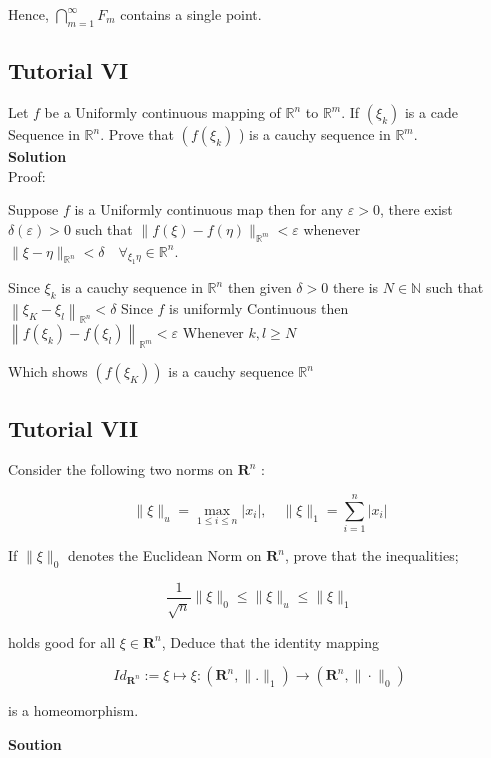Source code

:\documentclass{article}
\begin{document}
Hence, $\bigcap_{m=1}^{\infty} F_{m}$ contains a single point.
\newpage
\subsection{Tutorial VI}
Let $f$ be a Uniformly continuous mapping of $\mathbb{R}^{n}$ to $\mathbb{R}^{m}$. If $\left(\xi_{k}\right)$ is a cade Sequence in $\mathbb{R}^{n}$. Prove that $\left(f\left(\xi_{k}\right)\right.$ ) is a cauchy sequence in $\mathbb{R}^{m}$.\\

\textbf{Solution}\\

Proof:

Suppose $f$ is a Uniformly continuous map then for any $\varepsilon>0$, 
there exist $\delta(\varepsilon)>0$ such that $\|f(\xi)-f(\eta)\|_{\mathbb{R}^{m}}<\varepsilon$ whenever $\|\xi-\eta\|_{\mathbb{R}^{n}}<\delta \quad \forall_{\xi_{1} \eta} \in \mathbb{R}^{n}$. 

Since $\xi_{k}$ is a cauchy sequence in $\mathbb{R}^{n}$ then given $\delta>0$ there is $N \in \mathbb{N}$ such that $\left\|\xi_{K}-\xi_{l}\right\|_{\mathbb{R}^{n}}<\delta$ Since $f$ is uniformly Continuous then $\left\|f\left(\xi_{k}\right)-f\left(\xi_{l}\right)\right\|_{\mathbb{R}^{m}}<\varepsilon$ Whenever $k, l \geq N$

Which shows $\left(f\left(\xi_{K}\right)\right)$ is a cauchy sequence $ \mathbb{R}^{n}$

\subsection{Tutorial VII}
Consider the following two norms on $\mathbf{R}^{n}$ :

$$
\|\xi\|_{u}=\max _{1 \leq i \leq n}\left|x_{i}\right|, \quad\|\xi\|_{1}=\sum_{i=1}^{n}\left|x_{i}\right|
$$

If $\|\xi\|_{0}$ denotes the Euclidean Norm on $\mathbf{R}^{n}$, prove that the inequalities;

$$
\frac{1}{\sqrt{n}}\|\xi\|_{0} \leq\|\xi\|_{u} \leq\|\xi\|_{1}
$$

holds good for all $\xi \in \mathbf{R}^{n}$, Deduce that the identity mapping

$$
I d_{\mathbf{R}^{n}}:=\xi \mapsto \xi:\left(\mathbf{R}^{n},\|.\|_{1}\right) \longrightarrow\left(\mathbf{R}^{n},\|\cdot\|_{0}\right)
$$

is a homeomorphism.

\textbf{Soution}\\
\end{document}
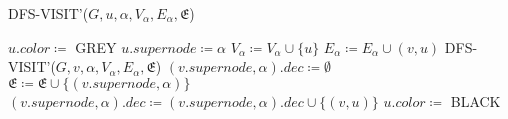 \begin{algorithm}[!H]
    \caption{DFS-VISIT'($G, u, \alpha, V_{\alpha}, E_{\alpha}, \mathfrak{E}$)}\label{alg:cap}
    \begin{algorithmic}[1]
        \State $u.color \coloneqq$ GREY
        \State $u.supernode \coloneqq \alpha$
        \State $V_{\alpha} \coloneqq V_{\alpha} \cup \{u\}$
                \State $E_{\alpha} \coloneqq E_{\alpha} \cup  (v ,u)$
            \EndIf
                \State DFS-VISIT'($G, v, \alpha, V_{\alpha}, E_{\alpha}, \mathfrak{E}$)
                \State $(v.supernode, \alpha).dec \coloneqq \emptyset$
                \State $\mathfrak{E} \coloneqq \mathfrak{E} \cup \{(v.supernode, \alpha)\}$
            \EndIf
            \State $(v.supernode, \alpha).dec \coloneqq (v.supernode, \alpha).dec \cup \{(v, u)\}$
            \EndIf
        \EndFor
        \State $u.color \coloneqq$ BLACK
    \end{algorithmic}
\end{algorithm}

What needs to be done:
Only the pictures are to be dropped; the rest of the material above must be duplicated exactly.

Output of the task:
Source code

:\documentclass{article}
\begin{document}
Hence, $\bigcap_{m=1}^{\infty} F_{m}$ contains a single point.
\newpage
\subsection{Tutorial VI}
Let $f$ be a Uniformly continuous mapping of $\mathbb{R}^{n}$ to $\mathbb{R}^{m}$. If $\left(\xi_{k}\right)$ is a cade Sequence in $\mathbb{R}^{n}$. Prove that $\left(f\left(\xi_{k}\right)\right.$ ) is a cauchy sequence in $\mathbb{R}^{m}$.\\

\textbf{Solution}\\

Proof:

Suppose $f$ is a Uniformly continuous map then for any $\varepsilon>0$, 
there exist $\delta(\varepsilon)>0$ such that $\|f(\xi)-f(\eta)\|_{\mathbb{R}^{m}}<\varepsilon$ whenever $\|\xi-\eta\|_{\mathbb{R}^{n}}<\delta \quad \forall_{\xi_{1} \eta} \in \mathbb{R}^{n}$. 

Since $\xi_{k}$ is a cauchy sequence in $\mathbb{R}^{n}$ then given $\delta>0$ there is $N \in \mathbb{N}$ such that $\left\|\xi_{K}-\xi_{l}\right\|_{\mathbb{R}^{n}}<\delta$ Since $f$ is uniformly Continuous then $\left\|f\left(\xi_{k}\right)-f\left(\xi_{l}\right)\right\|_{\mathbb{R}^{m}}<\varepsilon$ Whenever $k, l \geq N$

Which shows $\left(f\left(\xi_{K}\right)\right)$ is a cauchy sequence $ \mathbb{R}^{n}$

\subsection{Tutorial VII}
Consider the following two norms on $\mathbf{R}^{n}$ :

$$
\|\xi\|_{u}=\max _{1 \leq i \leq n}\left|x_{i}\right|, \quad\|\xi\|_{1}=\sum_{i=1}^{n}\left|x_{i}\right|
$$

If $\|\xi\|_{0}$ denotes the Euclidean Norm on $\mathbf{R}^{n}$, prove that the inequalities;

$$
\frac{1}{\sqrt{n}}\|\xi\|_{0} \leq\|\xi\|_{u} \leq\|\xi\|_{1}
$$

holds good for all $\xi \in \mathbf{R}^{n}$, Deduce that the identity mapping

$$
I d_{\mathbf{R}^{n}}:=\xi \mapsto \xi:\left(\mathbf{R}^{n},\|.\|_{1}\right) \longrightarrow\left(\mathbf{R}^{n},\|\cdot\|_{0}\right)
$$

is a homeomorphism.

\textbf{Soution}\\
\end{document}
 \begin{algorithm}[!H]
    \caption{DFS-VISIT'($G, u, \alpha, V_{\alpha}, E_{\alpha}, \mathfrak{E}$)}\label{alg:cap}
    \begin{algorithmic}[1]
        \State $u.color \coloneqq$ GREY
        \State $u.supernode \coloneqq \alpha$
        \State $V_{\alpha} \coloneqq V_{\alpha} \cup \{u\}$
                \State $E_{\alpha} \coloneqq E_{\alpha} \cup  (v ,u)$
            \EndIf
                \State DFS-VISIT'($G, v, \alpha, V_{\alpha}, E_{\alpha}, \mathfrak{E}$)
                \State $(v.supernode, \alpha).dec \coloneqq \emptyset$
                \State $\mathfrak{E} \coloneqq \mathfrak{E} \cup \{(v.supernode, \alpha)\}$
            \EndIf
            \State $(v.supernode, \alpha).dec \coloneqq (v.supernode, \alpha).dec \cup \{(v, u)\}$
            \EndIf
        \EndFor
        \State $u.color \coloneqq$ BLACK
    \end{algorithmic}
\end{algorithm}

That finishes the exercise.